Regulated financial services entity – Post-incident regulatory engagement

Advised a regulated financial services entity on post-incident engagement with the OAIC and prudential regulators following a cybersecurity event. Work focused on strengthening cyber governance and compliance frameworks in response to regulator feedback, and managing the entity's ongoing obligations under APRA's CPS 234 cybersecurity requirements through the post-incident period.

Infrastructure operator – Ransomware attack and cyber insurance claim

Advised an infrastructure operator on cyber insurance coverage and claims following a ransomware attack that affected operational systems. Work covered advocating for coverage under the policy, managing the interaction between the insurance claim and ongoing regulatory obligations, coordinating with forensic investigators and managing the overall recovery strategy.

Government procurement – Cybersecurity and data protection requirements

Advised on the development of cybersecurity and data protection requirements for major government procurement contracts. Work covered risk allocation in technology supply agreements, vendor compliance obligations and security-by-design requirements in ICT contracting frameworks. The practice regularly advises Commonwealth and state agencies on cybersecurity requirements in technology procurement, including ASIC's evidence management platform procurement and the Australian Taxation Office's A$560 million next-generation contact centre program.

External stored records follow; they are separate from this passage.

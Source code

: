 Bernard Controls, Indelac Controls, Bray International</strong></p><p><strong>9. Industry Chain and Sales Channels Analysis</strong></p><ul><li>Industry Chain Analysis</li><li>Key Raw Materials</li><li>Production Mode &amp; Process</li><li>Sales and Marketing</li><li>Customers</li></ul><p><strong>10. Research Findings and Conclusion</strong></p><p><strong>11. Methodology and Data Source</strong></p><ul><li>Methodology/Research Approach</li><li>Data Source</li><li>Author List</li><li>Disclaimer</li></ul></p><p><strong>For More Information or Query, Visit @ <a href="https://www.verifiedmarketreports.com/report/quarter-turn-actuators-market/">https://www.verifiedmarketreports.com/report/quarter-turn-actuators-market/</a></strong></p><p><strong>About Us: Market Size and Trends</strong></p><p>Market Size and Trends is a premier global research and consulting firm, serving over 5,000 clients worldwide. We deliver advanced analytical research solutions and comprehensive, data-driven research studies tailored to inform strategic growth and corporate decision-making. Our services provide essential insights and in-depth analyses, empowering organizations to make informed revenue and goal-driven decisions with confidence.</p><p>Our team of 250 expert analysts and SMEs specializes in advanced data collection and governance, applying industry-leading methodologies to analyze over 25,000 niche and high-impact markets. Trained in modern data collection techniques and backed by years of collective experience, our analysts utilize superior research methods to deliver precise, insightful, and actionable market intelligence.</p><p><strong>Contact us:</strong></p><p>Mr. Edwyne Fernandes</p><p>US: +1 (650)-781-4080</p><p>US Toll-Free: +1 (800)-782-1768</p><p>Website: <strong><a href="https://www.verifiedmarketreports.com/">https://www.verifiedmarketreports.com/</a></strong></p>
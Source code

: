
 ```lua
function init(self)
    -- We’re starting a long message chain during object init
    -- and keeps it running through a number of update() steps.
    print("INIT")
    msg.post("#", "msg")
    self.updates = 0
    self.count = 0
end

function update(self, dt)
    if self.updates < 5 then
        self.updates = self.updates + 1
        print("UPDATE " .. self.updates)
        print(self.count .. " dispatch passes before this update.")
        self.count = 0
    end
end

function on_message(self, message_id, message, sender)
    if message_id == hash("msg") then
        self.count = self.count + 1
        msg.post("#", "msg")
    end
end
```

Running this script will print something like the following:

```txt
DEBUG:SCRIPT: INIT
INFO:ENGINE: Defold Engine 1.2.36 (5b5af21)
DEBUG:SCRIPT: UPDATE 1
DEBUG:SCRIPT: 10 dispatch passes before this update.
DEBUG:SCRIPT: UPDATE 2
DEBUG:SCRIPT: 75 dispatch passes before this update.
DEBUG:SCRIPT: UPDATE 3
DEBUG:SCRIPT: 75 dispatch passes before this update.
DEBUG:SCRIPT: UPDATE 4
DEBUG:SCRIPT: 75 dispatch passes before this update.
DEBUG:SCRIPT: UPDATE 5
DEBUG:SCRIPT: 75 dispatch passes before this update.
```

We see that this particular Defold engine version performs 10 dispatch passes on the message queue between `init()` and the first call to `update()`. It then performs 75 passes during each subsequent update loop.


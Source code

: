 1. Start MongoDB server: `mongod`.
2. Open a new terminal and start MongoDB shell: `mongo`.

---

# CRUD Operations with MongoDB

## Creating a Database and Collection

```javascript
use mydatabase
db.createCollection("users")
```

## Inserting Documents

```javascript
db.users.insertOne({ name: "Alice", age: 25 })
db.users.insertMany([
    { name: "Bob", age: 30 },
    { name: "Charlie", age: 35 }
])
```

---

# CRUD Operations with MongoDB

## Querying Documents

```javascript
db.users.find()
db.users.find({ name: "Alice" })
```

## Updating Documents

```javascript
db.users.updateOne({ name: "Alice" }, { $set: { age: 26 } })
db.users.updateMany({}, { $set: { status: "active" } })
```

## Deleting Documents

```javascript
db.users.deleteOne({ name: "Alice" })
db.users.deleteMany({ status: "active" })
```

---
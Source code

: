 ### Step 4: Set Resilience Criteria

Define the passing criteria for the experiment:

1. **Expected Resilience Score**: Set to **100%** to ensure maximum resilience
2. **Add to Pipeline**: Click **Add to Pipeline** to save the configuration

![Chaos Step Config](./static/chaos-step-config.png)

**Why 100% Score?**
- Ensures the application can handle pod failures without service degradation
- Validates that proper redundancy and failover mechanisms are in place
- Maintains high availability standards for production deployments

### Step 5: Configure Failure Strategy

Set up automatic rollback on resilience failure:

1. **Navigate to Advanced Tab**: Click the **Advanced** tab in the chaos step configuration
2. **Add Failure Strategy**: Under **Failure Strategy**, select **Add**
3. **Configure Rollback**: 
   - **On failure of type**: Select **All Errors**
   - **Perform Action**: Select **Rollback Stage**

Artrya – Cross-border data and cybersecurity compliance

Advised Australian AI health company Artrya on a cross-border data agreement for EU medical datasets underpinning AI research and regulatory pipeline development, requiring privacy compliance, cross-jurisdictional IP structuring and cybersecurity obligations across Australian and EU frameworks. Also advised Artrya on its US market entry for AI-powered diagnostic software, including HIPAA compliance, data residency requirements and privacy risk under Australian, US federal and state law.